▶ [DIRECTIONS FOR THIS TASK]
Produce an exact transcript of all the records.

(Source texts of formatted documents)
···

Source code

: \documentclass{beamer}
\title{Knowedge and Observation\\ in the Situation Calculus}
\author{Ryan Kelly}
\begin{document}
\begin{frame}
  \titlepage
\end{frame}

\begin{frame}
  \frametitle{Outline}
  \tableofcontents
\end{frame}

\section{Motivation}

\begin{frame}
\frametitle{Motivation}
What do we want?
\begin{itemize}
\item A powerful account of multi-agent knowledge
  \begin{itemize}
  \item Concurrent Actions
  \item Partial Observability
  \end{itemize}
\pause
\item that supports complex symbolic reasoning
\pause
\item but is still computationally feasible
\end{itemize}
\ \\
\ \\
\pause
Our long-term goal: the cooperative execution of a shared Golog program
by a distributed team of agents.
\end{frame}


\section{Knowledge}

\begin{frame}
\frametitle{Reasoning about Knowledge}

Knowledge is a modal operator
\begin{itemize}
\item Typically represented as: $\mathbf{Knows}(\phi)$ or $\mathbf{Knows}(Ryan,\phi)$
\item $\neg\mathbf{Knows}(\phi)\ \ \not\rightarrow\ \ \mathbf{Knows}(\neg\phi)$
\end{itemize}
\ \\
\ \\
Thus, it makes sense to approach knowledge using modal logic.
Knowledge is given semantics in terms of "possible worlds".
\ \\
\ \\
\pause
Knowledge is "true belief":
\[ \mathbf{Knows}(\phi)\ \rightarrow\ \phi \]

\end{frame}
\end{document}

···

▶ [TASK RESULT]
Source code

: \documentclass{beamer}
\title{Knowedge and Observation\\ in the Situation Calculus}
\author{Ryan Kelly}
\begin{document}
\begin{frame}
  \titlepage
\end{frame}

\begin{frame}
  \frametitle{Outline}
  \tableofcontents
\end{frame}

\section{Motivation}

\begin{frame}
\frametitle{Motivation}
What do we want?
\begin{itemize}
\item A powerful account of multi-agent knowledge
  \begin{itemize}
  \item Concurrent Actions
  \item Partial Observability
  \end{itemize}
\pause
\item that supports complex symbolic reasoning
\pause
\item but is still computationally feasible
\end{itemize}
\ \\
\ \\
\pause
Our long-term goal: the cooperative execution of a shared Golog program
by a distributed team of agents.
\end{frame}


\section{Knowledge}

\begin{frame}
\frametitle{Reasoning about Knowledge}

Knowledge is a modal operator
\begin{itemize}
\item Typically represented as: $\mathbf{Knows}(\phi)$ or $\mathbf{Knows}(Ryan,\phi)$
\item $\neg\mathbf{Knows}(\phi)\ \ \not\rightarrow\ \ \mathbf{Knows}(\neg\phi)$
\end{itemize}
\ \\
\ \\
Thus, it makes sense to approach knowledge using modal logic.
Knowledge is given semantics in terms of "possible worlds".
\ \\
\ \\
\pause
Knowledge is "true belief":
\[ \mathbf{Knows}(\phi)\ \rightarrow\ \phi \]

\end{frame}
\end{document}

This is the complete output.